__WHAT YOU HAVE TO DO__.
Nothing but the lines below between the line holding "templates, allowing Nell to restructure" and the line holding "This makes it", inclusive, should appear in the answer, each set down exactly.

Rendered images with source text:
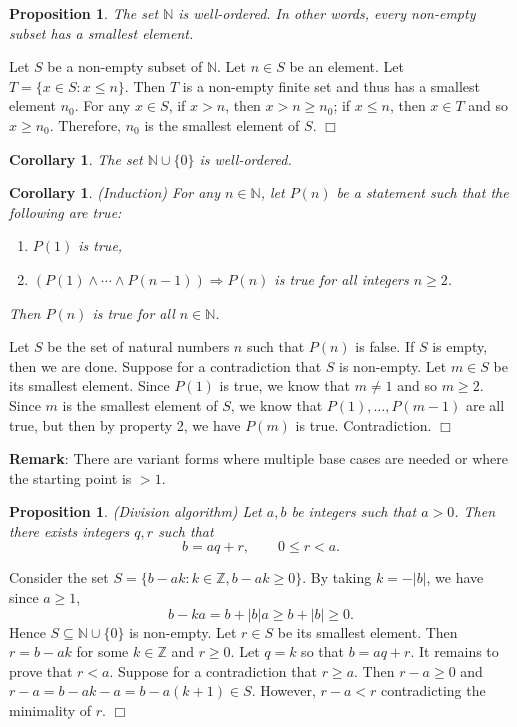 \documentclass{article}
\def\Z{{\mathbb Z}}
\def\N{{\mathbb N}}
\def\Z{{\mathbb Z}}
\newtheorem{cor}[subsection]{Corollary}
\newtheorem{proposition}[subsection]{Proposition}
\newenvironment{proof}{\noindent {\bf Proof:}}{$\Box$ \vspace{2 ex}}
\begin{document}
\begin{proposition}
The set $\N$ is well-ordered. In other words, every non-empty subset has a smallest element.
\end{proposition}

\begin{proof}
    Let $S$ be a non-empty subset of $\N$. Let $n\in S$ be an element. Let $T = \{x\in S\colon x \leq n\}$. Then $T$ is a non-empty finite set and thus has a smallest element $n_0$. For any $x\in S$, if $x>n$, then $x>n\geq n_0$; if $x\leq n$, then $x\in T$ and so $x\geq n_0$. Therefore, $n_0$ is the smallest element of $S$.
\end{proof}

\begin{cor}
The set $\N\cup\{0\}$ is well-ordered.
\end{cor}

\begin{cor}
    (Induction) For any $n\in\N$, let $P(n)$ be a statement such that the following are true:
    \begin{enumerate}
        \item $P(1)$ is true,
        \item $(P(1)\wedge\cdots\wedge P(n-1))\Rightarrow P(n)$ is true for all integers $n\geq2$.
    \end{enumerate}
    Then $P(n)$ is true for all $n\in\N$.
\end{cor}

\begin{proof}
    Let $S$ be the set of natural numbers $n$ such that $P(n)$ is false. If $S$ is empty, then we are done. Suppose for a contradiction that $S$ is non-empty. Let $m\in S$ be its smallest element. Since $P(1)$ is true, we know that $m\neq 1$ and so $m\geq2$. Since $m$ is the smallest element of $S$, we know that $P(1),\ldots,P(m-1)$ are all true, but then by property 2, we have $P(m)$ is true. Contradiction.
\end{proof}

\noindent\textbf{Remark}: There are variant forms where multiple base cases are needed or where the starting point is $>1$.

\begin{proposition}
    (Division algorithm) Let $a,b$ be integers such that $a>0$. Then there exists integers $q,r$ such that $$b = aq + r,\qquad 0\leq r < a.$$
\end{proposition}

\begin{proof}
    Consider the set $S = \{b - ak\colon k\in\Z, b - ak\geq 0\}$. By taking $k = -|b|$, we have since $a\geq 1$,
    $$b - ka = b + |b|a \geq b + |b| \geq 0.$$
    Hence $S\subseteq \N\cup\{0\}$ is non-empty. Let $r\in S$ be its smallest element. Then $r = b - ak$ for some $k\in\Z$ and $r\geq0$. Let $q = k$ so that $b = aq + r$. It remains to prove that $r < a$. Suppose for a contradiction that $r\geq a$. Then $r-a\geq0$ and $r-a = b-ak-a = b-a(k+1)\in S$. However, $r-a < r$ contradicting the minimality of $r$.
\end{proof}
\end{document}
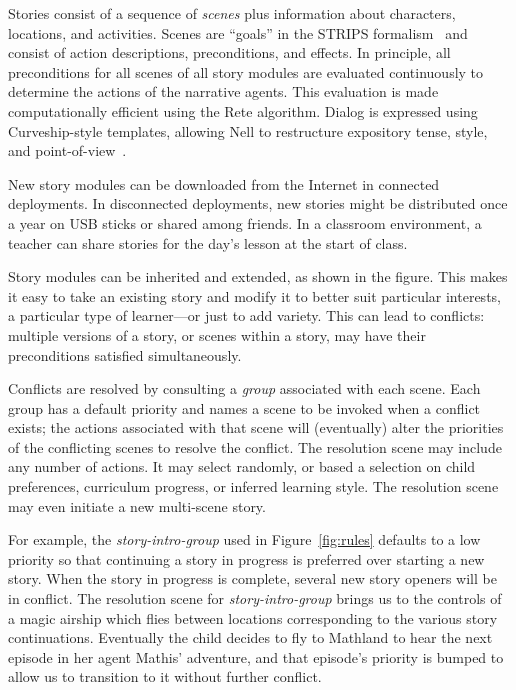 \documentclass[preprint]{sig-alternate}
\begin{document}
Stories consist of a sequence of \textit{scenes} plus information about
characters, locations, and activities.  Scenes are ``goals''
in the STRIPS formalism~\cite{strips} and consist of
action descriptions, preconditions, and effects.
In principle, all preconditions for all scenes of all story modules
are evaluated continuously to determine the actions of the narrative
agents.  This evaluation
is made computationally efficient using the Rete
algorithm.  Dialog is expressed using Curveship-style
templates, allowing Nell to restructure
expository tense, style, and point-of-view~\cite{montfort:curveship}.


New story modules can be downloaded from the Internet in
connected deployments.  In disconnected deployments, new stories
might be distributed once a year on USB sticks or shared among
friends.  In a classroom environment, a teacher can share stories for
the day's lesson at the start of class.

Story modules can be inherited and extended, as shown in the figure.
This makes it easy to take an existing story and modify it to
better suit particular interests, a particular type of learner---or
just to add variety.  This can lead to conflicts: multiple versions of
a story, or scenes within a story, may have their
preconditions satisfied simultaneously.

Conflicts are resolved by consulting a \textit{group} associated with
each scene.  Each group has a default priority and names a scene to be
invoked when a conflict exists; the actions associated with that scene
will (eventually) alter the priorities of the conflicting scenes to
resolve the conflict.  The resolution scene may include any number of
actions.  It may select randomly, or based a selection on
child preferences, curriculum progress, or inferred learning style.
The resolution scene may even initiate a new multi-scene story.

For example, the \textit{story-intro-group}
used in Figure~\ref{fig:rules} defaults to a low priority so that
continuing a story in progress is preferred over starting a new story.
When the story in progress is complete, several new story openers will be in
conflict.  The resolution scene for \textit{story-intro-group} brings us
to the controls of a magic airship which flies between locations
corresponding to the various story continuations.  Eventually the
child decides to fly to Mathland to hear the next episode in her
agent Mathis' adventure, and that episode's priority is bumped to
allow us to transition to it without further conflict.
\end{document}

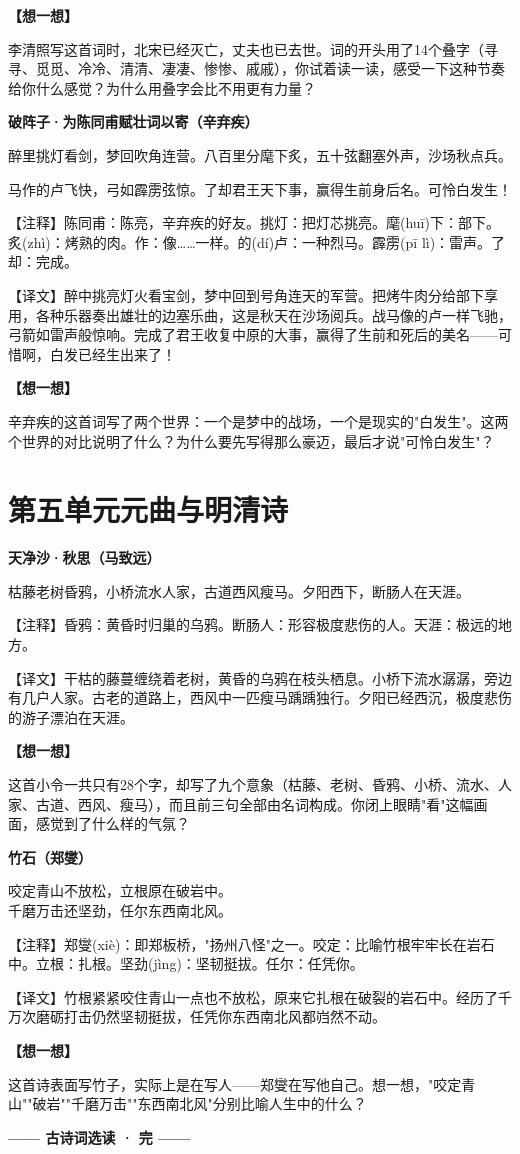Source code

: \documentclass[a4paper,12pt]{ctexart}
\newcommand{\poemtitle}[1]{{\vspace{0.3cm}\noindent\textcolor{orange!80!black}{\large\bfseries #1}\par\vspace{0.1cm}}}
\newcommand{\annot}[1]{{\small\textcolor{blue!60!black}{#1}}}
\newcommand{\thinkq}{\vspace{0.2cm}\noindent\textcolor{orange!60!black}{\small\bfseries【想一想】}\par}
\begin{document}
\thinkq 李清照写这首词时，北宋已经灭亡，丈夫也已去世。词的开头用了14个叠字（寻寻、觅觅、冷冷、清清、凄凄、惨惨、戚戚），你试着读一读，感受一下这种节奏给你什么感觉？为什么用叠字会比不用更有力量？

\poemtitle{破阵子·为陈同甫赋壮词以寄（辛弃疾）}

醉里挑灯看剑，梦回吹角连营。八百里分麾下炙，五十弦翻塞外声，沙场秋点兵。

马作的卢飞快，弓如霹雳弦惊。了却君王天下事，赢得生前身后名。可怜白发生！

\annot{【注释】陈同甫：陈亮，辛弃疾的好友。挑灯：把灯芯挑亮。麾(huī)下：部下。炙(zhì)：烤熟的肉。作：像……一样。的(dí)卢：一种烈马。霹雳(pī lì)：雷声。了却：完成。}

\annot{【译文】醉中挑亮灯火看宝剑，梦中回到号角连天的军营。把烤牛肉分给部下享用，各种乐器奏出雄壮的边塞乐曲，这是秋天在沙场阅兵。战马像的卢一样飞驰，弓箭如雷声般惊响。完成了君王收复中原的大事，赢得了生前和死后的美名——可惜啊，白发已经生出来了！}

\thinkq 辛弃疾的这首词写了两个世界：一个是梦中的战场，一个是现实的"白发生"。这两个世界的对比说明了什么？为什么要先写得那么豪迈，最后才说"可怜白发生"？

\newpage

\section*{\textcolor{orange!80!black}{第五单元\quad 元曲与明清诗}}

\poemtitle{天净沙·秋思（马致远）}

枯藤老树昏鸦，小桥流水人家，古道西风瘦马。夕阳西下，断肠人在天涯。

\annot{【注释】昏鸦：黄昏时归巢的乌鸦。断肠人：形容极度悲伤的人。天涯：极远的地方。}

\annot{【译文】干枯的藤蔓缠绕着老树，黄昏的乌鸦在枝头栖息。小桥下流水潺潺，旁边有几户人家。古老的道路上，西风中一匹瘦马踽踽独行。夕阳已经西沉，极度悲伤的游子漂泊在天涯。}

\thinkq 这首小令一共只有28个字，却写了九个意象（枯藤、老树、昏鸦、小桥、流水、人家、古道、西风、瘦马），而且前三句全部由名词构成。你闭上眼睛"看"这幅画面，感觉到了什么样的气氛？

\poemtitle{竹石（郑燮）}

咬定青山不放松，立根原在破岩中。\\
千磨万击还坚劲，任尔东西南北风。

\annot{【注释】郑燮(xiè)：即郑板桥，"扬州八怪"之一。咬定：比喻竹根牢牢长在岩石中。立根：扎根。坚劲(jìng)：坚韧挺拔。任尔：任凭你。}

\annot{【译文】竹根紧紧咬住青山一点也不放松，原来它扎根在破裂的岩石中。经历了千万次磨砺打击仍然坚韧挺拔，任凭你东西南北风都岿然不动。}

\thinkq 这首诗表面写竹子，实际上是在写人——郑燮在写他自己。想一想，"咬定青山""破岩""千磨万击""东西南北风"分别比喻人生中的什么？

\vspace{0.5cm}

\begin{center}
\textcolor{blue!70!black}{\large\textbf{—— 古诗词选读 · 完 ——}}
\end{center}
\end{document}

__SOLVED EXERCISE__.
templates, allowing Nell to restructure
expository tense, style, and point-of-view~\cite{montfort:curveship}.


New story modules can be downloaded from the Internet in
connected deployments.  In disconnected deployments, new stories
might be distributed once a year on USB sticks or shared among
friends.  In a classroom environment, a teacher can share stories for
the day's lesson at the start of class.

Story modules can be inherited and extended, as shown in the figure.
This makes it easy to take an existing story and modify it to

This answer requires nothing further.